Task brief →
Please write out only the lines from the line with "By:Eastmount 2021-05-04" to the line with "https://next-portfolio-a994o9ttl-xandreili.vercel.app/", inclusive, exactly as they stand below, without the pictures.

Input records →
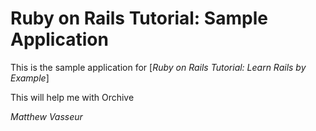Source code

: # Ruby on Rails Tutorial: Sample Application

This is the sample application for 
[*Ruby on Rails Tutorial: Learn Rails by Example*]

This will help me with Orchive

*Matthew Vasseur*
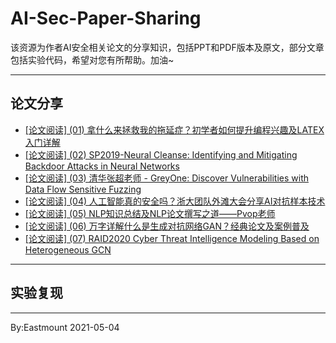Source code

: # AI-Sec-Paper-Sharing
该资源为作者AI安全相关论文的分享知识，包括PPT和PDF版本及原文，部分文章包括实验代码，希望对您有所帮助。加油~


---

## 论文分享

- [[论文阅读] (01) 拿什么来拯救我的拖延症？初学者如何提升编程兴趣及LATEX入门详解](https://blog.csdn.net/Eastmount/article/details/106886194)
- [[论文阅读] (02) SP2019-Neural Cleanse: Identifying and Mitigating Backdoor Attacks in Neural Networks](https://blog.csdn.net/Eastmount/article/details/107283275)
- [[论文阅读] (03) 清华张超老师 - GreyOne: Discover Vulnerabilities with Data Flow Sensitive Fuzzing](https://blog.csdn.net/Eastmount/article/details/107825286)
- [[论文阅读] (04) 人工智能真的安全吗？浙大团队外滩大会分享AI对抗样本技术](https://blog.csdn.net/Eastmount/article/details/108890639)
- [[论文阅读] (05) NLP知识总结及NLP论文撰写之道——Pvop老师](https://blog.csdn.net/Eastmount/article/details/109825633)
- [[论文阅读] (06) 万字详解什么是生成对抗网络GAN？经典论文及案例普及](https://blog.csdn.net/Eastmount/article/details/115346166)
- [[论文阅读] (07) RAID2020 Cyber Threat Intelligence Modeling Based on Heterogeneous GCN](https://blog.csdn.net/Eastmount/article/details/115346215)


---

## 实验复现


---

By:Eastmount 2021-05-04
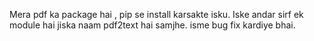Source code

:Mera pdf ka package hai , pip se install karsakte isku.
Iske andar sirf ek module hai jiska naam pdf2text hai samjhe.
isme bug fix kardiye bhai.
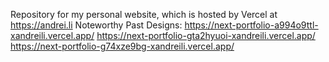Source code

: Repository for my personal website, which is hosted by Vercel at https://andrei.li
Noteworthy Past Designs:
https://next-portfolio-a994o9ttl-xandreili.vercel.app/
https://next-portfolio-gta2hyuoi-xandreili.vercel.app/
https://next-portfolio-g74xze9bg-xandreili.vercel.app/

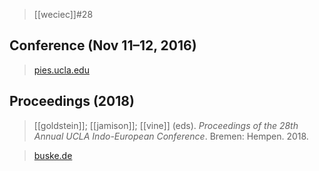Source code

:> [[weciec]]#28

## Conference (Nov 11–12, 2016)
> [pies.ucla.edu](https://pies.ucla.edu/conference/weciec-archives/weciec-28/)

## Proceedings (2018)
>  [[goldstein]]; [[jamison]]; [[vine]] (eds). *Proceedings of the 28th Annual UCLA Indo-European Conference*. Bremen: Hempen. 2018. 

> [buske.de](https://buske.de/proceedings-of-the-28th-annual-ucla-indo-european-conference.html)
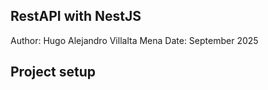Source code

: ## RestAPI with NestJS

Author: Hugo Alejandro Villalta Mena
Date: September 2025

## Project setup

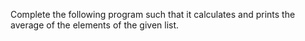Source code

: Complete the following program such that it calculates and prints the average of the elements of the given list.
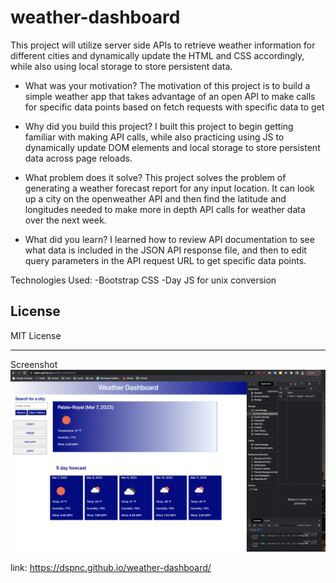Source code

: # weather-dashboard
This project will utilize server side APIs to retrieve weather information for different cities and dynamically update the HTML and CSS accordingly, while also using local storage to store persistent data.

- What was your motivation? 
The motivation of this project is to build a simple weather app that takes advantage of an open API to make calls for specific data points based on fetch requests with specific data to get

- Why did you build this project? 
I built this project to begin getting familiar with making API calls, while also practicing using JS to dynamically update DOM elements and local storage to store persistent data across page reloads.

- What problem does it solve?
This project solves the problem of generating a weather forecast report for any input location. It can look up a city on the openweather API and then find the latitude and longitudes needed to make more in depth API calls for weather data over the next week.

- What did you learn?
I learned how to review API documentation to see what data is included in the JSON API response file, and then to edit query parameters in the API request URL to get specific data points.

Technologies Used:
-Bootstrap CSS
-Day JS for unix conversion

## License

MIT License

---

Screenshot
<img title="deployed weather dashboard" alt="Weather Dashboard" src="/assets/images/weather-dashboard-deploy.jpg">

link: https://dspnc.github.io/weather-dashboard/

Response to the exercise →
By:Eastmount 2021-05-04
Source code

:Mera pdf ka package hai , pip se install karsakte isku.
Iske andar sirf ek module hai jiska naam pdf2text hai samjhe.
isme bug fix kardiye bhai.
Source code

: Repository for my personal website, which is hosted by Vercel at https://andrei.li
Noteworthy Past Designs:
https://next-portfolio-a994o9ttl-xandreili.vercel.app/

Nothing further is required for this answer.